Optimistic concurrency. Each module read carries an ETag (its content hash). To avoid silently overwriting a concurrent edit (a human and an AI agent editing the same module), a write can echo it back: PUT/DELETE with If-Match: "<hash>" is rejected with 412 Precondition Failed if the module changed since you read it; POST with If-None-Match: * is rejected if the name already exists. The check is performed atomically under the workspace lock. Omitting the header keeps the default last-writer-wins, so existing clients are unaffected.

Safe by default. The write endpoints are off unless --allow-edit is passed, request bodies are size capped, and the service has no authentication — so --allow-edit (like --ui) is for a trusted / loopback host only. Bind to 127.0.0.1 (or sit behind an authenticating proxy) before exposing it.

AI authoring at project scale

With --ui the chat panel becomes project-aware: when a module is selected, a message is sent to POST /v1/project/chat, which builds a lexically-retrieved context (no embeddings) — the target module's source, the cross-module decisions it may bind to, and the top-K other modules ranked by token overlap with your request — and hands it to your configured LLM. This keeps the prompt within the model's context window even for projects with hundreds of rules. As always, the LLM only drafts .rules text; the deterministic engine compiles, verifies and (with --allow-edit) persists it under the golden rule.

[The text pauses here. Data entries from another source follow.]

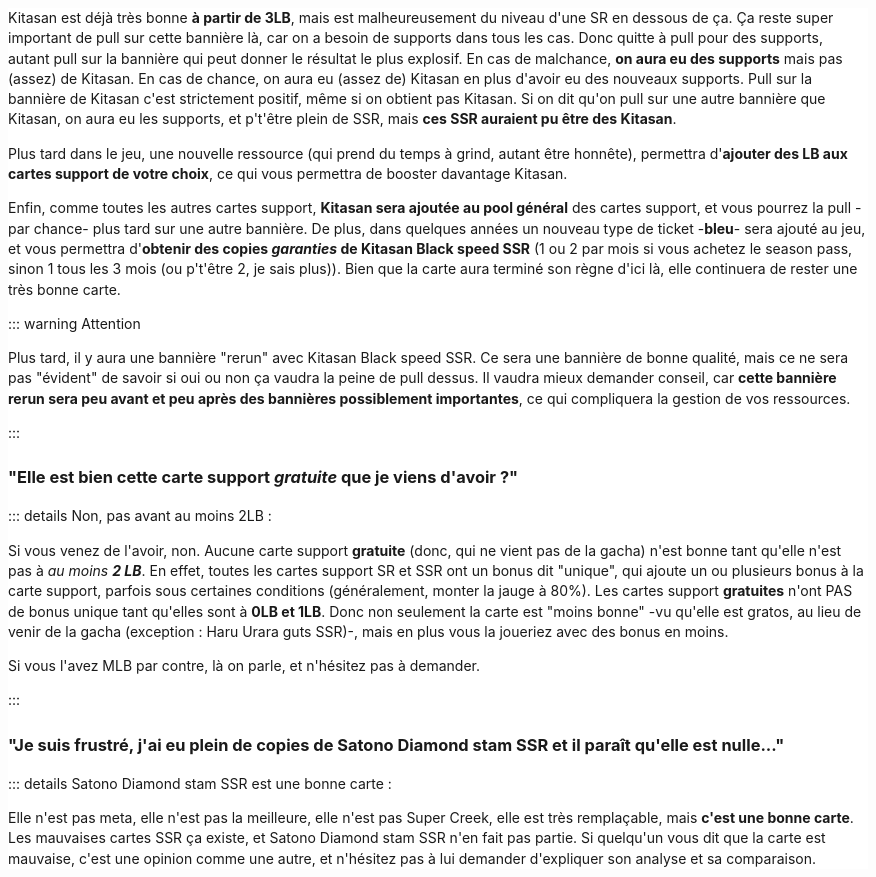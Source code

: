 Kitasan est déjà très bonne **à partir de 3LB**, mais est malheureusement du niveau d'une SR en dessous de ça. Ça reste super important de pull sur cette bannière là, car on a besoin de supports dans tous les cas. Donc quitte à pull pour des supports, autant pull sur la bannière qui peut donner le résultat le plus explosif. En cas de malchance, **on aura eu des supports** mais pas (assez) de Kitasan. En cas de chance, on aura eu (assez de) Kitasan en plus d'avoir eu des nouveaux supports. Pull sur la bannière de Kitasan c'est strictement positif, même si on obtient pas Kitasan. Si on dit qu'on pull sur une autre bannière que Kitasan, on aura eu les supports, et p't'être plein de SSR, mais **ces SSR auraient pu être des Kitasan**.

Plus tard dans le jeu, une nouvelle ressource (qui prend du temps à grind, autant être honnête), permettra d'**ajouter des LB aux cartes support de votre choix**, ce qui vous permettra de booster davantage Kitasan.

Enfin, comme toutes les autres cartes support, **Kitasan sera ajoutée au pool général** des cartes support, et vous pourrez la pull -par chance- plus tard sur une autre bannière. De plus, dans quelques années un nouveau type de ticket -**bleu**- sera ajouté au jeu, et vous permettra d'**obtenir des copies *garanties* de Kitasan Black speed SSR** (1 ou 2 par mois si vous achetez le season pass, sinon 1 tous les 3 mois (ou p't'être 2, je sais plus)). Bien que la carte aura terminé son règne d'ici là, elle continuera de rester une très bonne carte.

::: warning Attention

Plus tard, il y aura une bannière "rerun" avec Kitasan Black speed SSR. Ce sera une bannière de bonne qualité, mais ce ne sera pas "évident" de savoir si oui ou non ça vaudra la peine de pull dessus. Il vaudra mieux demander conseil, car **cette bannière rerun sera peu avant et peu après des bannières possiblement importantes**, ce qui compliquera la gestion de vos ressources.

:::


<a id="Free_card"></a>

###  "Elle est bien cette carte support *gratuite* que je viens d'avoir ?"

::: details Non, pas avant au moins 2LB :

Si vous venez de l'avoir, non. Aucune carte support **gratuite** (donc, qui ne vient pas de la gacha) n'est bonne tant qu'elle n'est pas à *au moins **2 LB***. En effet, toutes les cartes support SR et SSR ont un bonus dit "unique", qui ajoute un ou plusieurs bonus à la carte support, parfois sous certaines conditions (généralement, monter la jauge à 80%). Les cartes support **gratuites** n'ont PAS de bonus unique tant qu'elles sont à **0LB et 1LB**. Donc non seulement la carte est "moins bonne" -vu qu'elle est gratos, au lieu de venir de la gacha (exception : Haru Urara guts SSR)-, mais en plus vous la joueriez avec des bonus en moins.

Si vous l'avez MLB par contre, là on parle, et n'hésitez pas à demander.

:::

<a id="Satono_Diamond_stam"></a>

###  "Je suis frustré, j'ai eu plein de copies de Satono Diamond stam SSR et il paraît qu'elle est nulle..."

::: details Satono Diamond stam SSR est une bonne carte :

Elle n'est pas meta, elle n'est pas la meilleure, elle n'est pas Super Creek, elle est très remplaçable, mais **c'est une bonne carte**. Les mauvaises cartes SSR ça existe, et Satono Diamond stam SSR n'en fait pas partie. Si quelqu'un vous dit que la carte est mauvaise, c'est une opinion comme une autre, et n'hésitez pas à lui demander d'expliquer son analyse et sa comparaison.
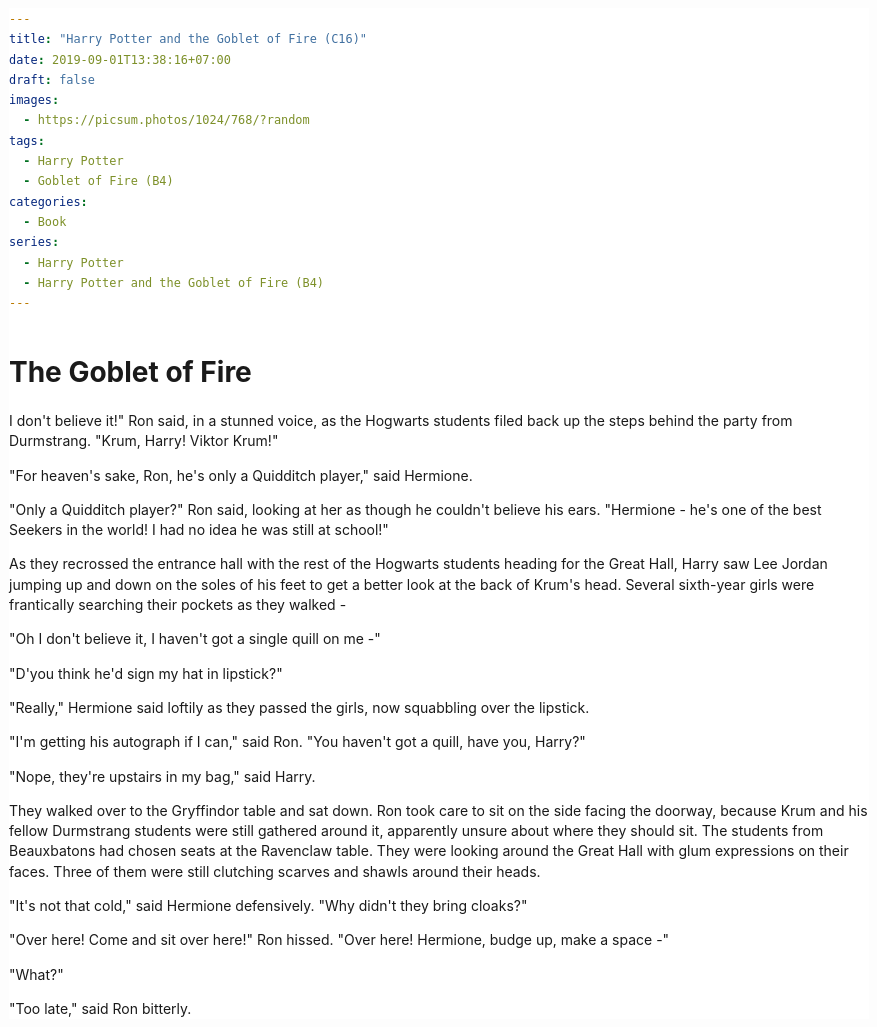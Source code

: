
 ```yaml
---
title: "Harry Potter and the Goblet of Fire (C16)"
date: 2019-09-01T13:38:16+07:00
draft: false
images:
  - https://picsum.photos/1024/768/?random
tags: 
  - Harry Potter
  - Goblet of Fire (B4)
categories:
  - Book
series:
  - Harry Potter
  - Harry Potter and the Goblet of Fire (B4)
---
```


# The Goblet of Fire
 
I don't believe it!" Ron said, in a stunned voice, as the Hogwarts students filed back up the steps behind the party from Durmstrang. "Krum, Harry! Viktor Krum!"

"For heaven's sake, Ron, he's only a Quidditch player," said Hermione. 

"Only a Quidditch player?" Ron said, looking at her as though he couldn't believe his ears. "Hermione - he's one of the best Seekers in the world! I had no idea he was still at school!"

As they recrossed the entrance hall with the rest of the Hogwarts students heading for the Great Hall, Harry saw Lee Jordan jumping up and down on the soles of his feet to get a better look at the back of Krum's head. Several sixth-year girls were frantically searching their pockets as they walked -

"Oh I don't believe it, I haven't got a single quill on me -"

"D'you think he'd sign my hat in lipstick?"

"Really," Hermione said loftily as they passed the girls, now squabbling over the lipstick. 

"I'm getting his autograph if I can," said Ron. "You haven't got a quill, have you, Harry?"

"Nope, they're upstairs in my bag," said Harry. 

They walked over to the Gryffindor table and sat down. Ron took care to sit on the side facing the doorway, because Krum and his fellow Durmstrang students were still gathered around it, apparently unsure about where they should sit. The students from Beauxbatons had chosen seats at the Ravenclaw table. They were looking around the Great Hall with glum expressions on their faces. Three of them were still clutching scarves and shawls around their heads. 

"It's not that cold," said Hermione defensively. "Why didn't they bring cloaks?"

"Over here! Come and sit over here!" Ron hissed. "Over here! Hermione, budge up, make a space -"

"What?"

"Too late," said Ron bitterly.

HTTP API (project endpoints)

Method + path	Purpose
`GET /v1/project`	manifest summary + module list (404 in single-file mode)
`GET /v1/project/health`	aggregated verification report
`GET /v1/project/graph`	cross-module decision-requirements graph
`POST /v1/project/verify`	verify a candidate project from the body (no swap)
`POST /v1/project/chat`	project-aware AI authoring: edit a module with retrieved context
`GET /v1/modules`	per-module summary
`GET /v1/modules/{name}/source`	a module's `.rules` source
`PUT /v1/modules/{name}/source`	edit + persist a module (golden rule)
`POST /v1/modules`	create a module `{name, source}`
`DELETE /v1/modules/{name}`	delete a module (rejected if another module binds to it)
`GET /v1/stats`	compile-cache hit rate + project size (observability; global)

The single-model endpoints (/v1/decisions/{key}, /v1/model, /v1/verify, …) work unchanged on the merged model; the HTTP API reference is the complete route table. The mutating PUT/POST/DELETE /v1/modules endpoints are enabled only with --allow-edit (otherwise they 404), have browser CORS restricted to loopback origins, and every request body is size capped — but there is no authentication, so the editing surface is a local / trusted-host tool.

Docker

The engine is CGO-free, so it ships as a single static binary on a distroless nonroot base. The default container is read-only:

docker build -t feelc .
docker run --rm -p 8080:8080 -v "$PWD/myproject:/work" feelc            # read-only navigator + dashboard

To enable in-browser editing on a trusted machine, bind to loopback and add --allow-edit (and make /work writable by uid 65532):

docker run --rm -p 127.0.0.1:8080:8080 -v "$PWD/myproject:/work" \
  feelc serve --project /work --addr :8080 --ui --watch --allow-edit

Mount your project at /work; edits made in the UI persist back to the volume. See sample-project/ for a runnable example, and ADR 0015 for the design rationale.